• TASK ITEM:
Reproduce every record below, character by character.

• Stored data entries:
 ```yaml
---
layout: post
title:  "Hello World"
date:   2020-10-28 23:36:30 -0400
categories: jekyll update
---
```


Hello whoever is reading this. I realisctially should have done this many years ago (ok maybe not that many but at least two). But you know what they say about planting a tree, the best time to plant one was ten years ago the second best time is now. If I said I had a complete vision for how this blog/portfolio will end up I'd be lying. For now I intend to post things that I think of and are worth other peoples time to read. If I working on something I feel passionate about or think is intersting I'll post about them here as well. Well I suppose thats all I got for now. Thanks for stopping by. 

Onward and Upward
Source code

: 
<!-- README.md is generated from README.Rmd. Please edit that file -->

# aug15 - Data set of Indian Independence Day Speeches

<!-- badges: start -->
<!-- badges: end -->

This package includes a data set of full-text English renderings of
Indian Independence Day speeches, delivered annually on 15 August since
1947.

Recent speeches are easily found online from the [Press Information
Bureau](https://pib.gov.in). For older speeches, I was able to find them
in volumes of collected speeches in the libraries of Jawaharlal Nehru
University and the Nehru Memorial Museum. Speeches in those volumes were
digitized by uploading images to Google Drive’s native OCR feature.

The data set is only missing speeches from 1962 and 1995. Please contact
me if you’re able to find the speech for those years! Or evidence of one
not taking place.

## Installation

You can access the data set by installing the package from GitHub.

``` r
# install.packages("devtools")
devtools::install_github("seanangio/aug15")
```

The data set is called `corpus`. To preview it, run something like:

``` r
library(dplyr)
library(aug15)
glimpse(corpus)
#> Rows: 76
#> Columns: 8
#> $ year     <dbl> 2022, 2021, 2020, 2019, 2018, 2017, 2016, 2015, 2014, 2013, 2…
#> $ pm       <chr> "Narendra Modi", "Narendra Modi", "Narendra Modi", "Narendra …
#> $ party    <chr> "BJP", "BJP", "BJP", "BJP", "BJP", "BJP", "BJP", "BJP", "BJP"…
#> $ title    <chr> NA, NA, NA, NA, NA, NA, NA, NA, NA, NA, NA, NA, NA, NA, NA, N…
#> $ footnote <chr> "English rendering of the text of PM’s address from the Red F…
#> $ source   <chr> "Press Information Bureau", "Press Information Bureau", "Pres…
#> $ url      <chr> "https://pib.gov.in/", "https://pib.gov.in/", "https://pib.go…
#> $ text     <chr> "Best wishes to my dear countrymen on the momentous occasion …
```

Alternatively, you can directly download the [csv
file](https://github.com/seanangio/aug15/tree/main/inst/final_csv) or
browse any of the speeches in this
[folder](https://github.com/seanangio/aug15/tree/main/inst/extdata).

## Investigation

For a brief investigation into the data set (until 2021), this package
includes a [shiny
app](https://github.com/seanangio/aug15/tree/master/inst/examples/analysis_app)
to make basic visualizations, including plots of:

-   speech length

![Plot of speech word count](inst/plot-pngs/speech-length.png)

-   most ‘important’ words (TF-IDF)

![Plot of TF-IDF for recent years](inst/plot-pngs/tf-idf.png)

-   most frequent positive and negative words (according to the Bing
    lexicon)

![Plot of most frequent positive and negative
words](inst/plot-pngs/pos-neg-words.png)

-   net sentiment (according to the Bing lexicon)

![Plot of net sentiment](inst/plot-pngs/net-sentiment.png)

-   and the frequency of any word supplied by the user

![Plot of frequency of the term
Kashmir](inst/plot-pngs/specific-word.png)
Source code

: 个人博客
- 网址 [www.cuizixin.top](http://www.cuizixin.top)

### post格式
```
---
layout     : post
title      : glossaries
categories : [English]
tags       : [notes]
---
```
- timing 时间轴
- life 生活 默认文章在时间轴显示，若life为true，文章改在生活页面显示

• RESULT FOR THIS EXERCISE:
 ```yaml
---
layout: post
title:  "Hello World"
date:   2020-10-28 23:36:30 -0400
categories: jekyll update
---
```


Hello whoever is reading this. I realisctially should have done this many years ago (ok maybe not that many but at least two). But you know what they say about planting a tree, the best time to plant one was ten years ago the second best time is now. If I said I had a complete vision for how this blog/portfolio will end up I'd be lying. For now I intend to post things that I think of and are worth other peoples time to read. If I working on something I feel passionate about or think is intersting I'll post about them here as well. Well I suppose thats all I got for now. Thanks for stopping by. 

Onward and Upward
Source code

: 
<!-- README.md is generated from README.Rmd. Please edit that file -->

# aug15 - Data set of Indian Independence Day Speeches

<!-- badges: start -->
<!-- badges: end -->

This package includes a data set of full-text English renderings of
Indian Independence Day speeches, delivered annually on 15 August since
1947.

Recent speeches are easily found online from the [Press Information
Bureau](https://pib.gov.in). For older speeches, I was able to find them
in volumes of collected speeches in the libraries of Jawaharlal Nehru
University and the Nehru Memorial Museum. Speeches in those volumes were
digitized by uploading images to Google Drive’s native OCR feature.

The data set is only missing speeches from 1962 and 1995. Please contact
me if you’re able to find the speech for those years! Or evidence of one
not taking place.

## Installation

You can access the data set by installing the package from GitHub.

``` r
# install.packages("devtools")
devtools::install_github("seanangio/aug15")
```

The data set is called `corpus`. To preview it, run something like:

``` r
library(dplyr)
library(aug15)
glimpse(corpus)
#> Rows: 76
#> Columns: 8
#> $ year     <dbl> 2022, 2021, 2020, 2019, 2018, 2017, 2016, 2015, 2014, 2013, 2…
#> $ pm       <chr> "Narendra Modi", "Narendra Modi", "Narendra Modi", "Narendra …
#> $ party    <chr> "BJP", "BJP", "BJP", "BJP", "BJP", "BJP", "BJP", "BJP", "BJP"…
#> $ title    <chr> NA, NA, NA, NA, NA, NA, NA, NA, NA, NA, NA, NA, NA, NA, NA, N…
#> $ footnote <chr> "English rendering of the text of PM’s address from the Red F…
#> $ source   <chr> "Press Information Bureau", "Press Information Bureau", "Pres…
#> $ url      <chr> "https://pib.gov.in/", "https://pib.gov.in/", "https://pib.go…
#> $ text     <chr> "Best wishes to my dear countrymen on the momentous occasion …
```

Alternatively, you can directly download the [csv
file](https://github.com/seanangio/aug15/tree/main/inst/final_csv) or
browse any of the speeches in this
[folder](https://github.com/seanangio/aug15/tree/main/inst/extdata).

## Investigation

For a brief investigation into the data set (until 2021), this package
includes a [shiny
app](https://github.com/seanangio/aug15/tree/master/inst/examples/analysis_app)
to make basic visualizations, including plots of:

-   speech length

![Plot of speech word count](inst/plot-pngs/speech-length.png)

-   most ‘important’ words (TF-IDF)

![Plot of TF-IDF for recent years](inst/plot-pngs/tf-idf.png)

-   most frequent positive and negative words (according to the Bing
    lexicon)

![Plot of most frequent positive and negative
words](inst/plot-pngs/pos-neg-words.png)

-   net sentiment (according to the Bing lexicon)

![Plot of net sentiment](inst/plot-pngs/net-sentiment.png)

-   and the frequency of any word supplied by the user

![Plot of frequency of the term
Kashmir](inst/plot-pngs/specific-word.png)
Source code

: 个人博客
- 网址 [www.cuizixin.top](http://www.cuizixin.top)

### post格式
```
---
layout     : post
title      : glossaries
categories : [English]
tags       : [notes]
---
```
- timing 时间轴
- life 生活 默认文章在时间轴显示，若life为true，文章改在生活页面显示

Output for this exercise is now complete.